:: WORK ORDER ::
In full and without change, retype the records.

:: TASK INPUT ::
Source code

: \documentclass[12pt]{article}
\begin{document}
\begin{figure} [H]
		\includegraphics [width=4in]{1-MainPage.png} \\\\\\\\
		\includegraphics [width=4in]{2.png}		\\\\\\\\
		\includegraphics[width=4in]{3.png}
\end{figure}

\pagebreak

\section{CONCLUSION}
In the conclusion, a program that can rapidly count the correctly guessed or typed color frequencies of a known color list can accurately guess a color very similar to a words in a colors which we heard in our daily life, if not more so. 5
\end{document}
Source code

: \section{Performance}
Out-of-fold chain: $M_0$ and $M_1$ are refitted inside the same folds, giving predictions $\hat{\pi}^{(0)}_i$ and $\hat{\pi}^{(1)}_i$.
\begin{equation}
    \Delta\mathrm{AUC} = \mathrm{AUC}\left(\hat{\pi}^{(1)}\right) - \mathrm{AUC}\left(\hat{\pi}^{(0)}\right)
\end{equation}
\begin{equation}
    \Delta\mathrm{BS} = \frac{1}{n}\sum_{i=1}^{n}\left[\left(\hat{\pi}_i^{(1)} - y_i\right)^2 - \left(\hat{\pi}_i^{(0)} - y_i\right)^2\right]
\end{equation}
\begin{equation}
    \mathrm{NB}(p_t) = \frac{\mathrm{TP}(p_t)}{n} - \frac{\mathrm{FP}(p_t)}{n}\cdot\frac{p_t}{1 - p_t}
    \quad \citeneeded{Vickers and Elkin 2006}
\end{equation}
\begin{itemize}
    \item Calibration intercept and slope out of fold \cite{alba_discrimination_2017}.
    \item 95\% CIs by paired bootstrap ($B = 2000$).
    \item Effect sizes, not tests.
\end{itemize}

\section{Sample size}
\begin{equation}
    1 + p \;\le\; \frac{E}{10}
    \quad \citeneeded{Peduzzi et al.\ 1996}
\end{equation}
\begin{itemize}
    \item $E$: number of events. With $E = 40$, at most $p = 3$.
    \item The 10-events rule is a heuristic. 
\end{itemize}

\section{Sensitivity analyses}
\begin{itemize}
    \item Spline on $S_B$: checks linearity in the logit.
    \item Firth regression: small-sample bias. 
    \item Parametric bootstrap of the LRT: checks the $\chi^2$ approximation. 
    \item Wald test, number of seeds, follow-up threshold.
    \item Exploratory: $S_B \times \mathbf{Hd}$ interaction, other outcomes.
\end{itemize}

:: EXERCISE ANSWER ::
Source code

: \documentclass[12pt]{article}
\begin{document}
\begin{figure} [H]
		\includegraphics [width=4in]{1-MainPage.png} \\\\\\\\
		\includegraphics [width=4in]{2.png}		\\\\\\\\
		\includegraphics[width=4in]{3.png}
\end{figure}

\pagebreak

\section{CONCLUSION}
In the conclusion, a program that can rapidly count the correctly guessed or typed color frequencies of a known color list can accurately guess a color very similar to a words in a colors which we heard in our daily life, if not more so. 5
\end{document}
Source code

: \section{Performance}
Out-of-fold chain: $M_0$ and $M_1$ are refitted inside the same folds, giving predictions $\hat{\pi}^{(0)}_i$ and $\hat{\pi}^{(1)}_i$.
\begin{equation}
    \Delta\mathrm{AUC} = \mathrm{AUC}\left(\hat{\pi}^{(1)}\right) - \mathrm{AUC}\left(\hat{\pi}^{(0)}\right)
\end{equation}
\begin{equation}
    \Delta\mathrm{BS} = \frac{1}{n}\sum_{i=1}^{n}\left[\left(\hat{\pi}_i^{(1)} - y_i\right)^2 - \left(\hat{\pi}_i^{(0)} - y_i\right)^2\right]
\end{equation}
\begin{equation}
    \mathrm{NB}(p_t) = \frac{\mathrm{TP}(p_t)}{n} - \frac{\mathrm{FP}(p_t)}{n}\cdot\frac{p_t}{1 - p_t}
    \quad \citeneeded{Vickers and Elkin 2006}
\end{equation}
\begin{itemize}
    \item Calibration intercept and slope out of fold \cite{alba_discrimination_2017}.
    \item 95\% CIs by paired bootstrap ($B = 2000$).
    \item Effect sizes, not tests.
\end{itemize}

\section{Sample size}
\begin{equation}
    1 + p \;\le\; \frac{E}{10}
    \quad \citeneeded{Peduzzi et al.\ 1996}
\end{equation}
\begin{itemize}
    \item $E$: number of events. With $E = 40$, at most $p = 3$.
    \item The 10-events rule is a heuristic. 
\end{itemize}

\section{Sensitivity analyses}
\begin{itemize}
    \item Spline on $S_B$: checks linearity in the logit.
    \item Firth regression: small-sample bias. 
    \item Parametric bootstrap of the LRT: checks the $\chi^2$ approximation. 
    \item Wald test, number of seeds, follow-up threshold.
    \item Exploratory: $S_B \times \mathbf{Hd}$ interaction, other outcomes.
\end{itemize}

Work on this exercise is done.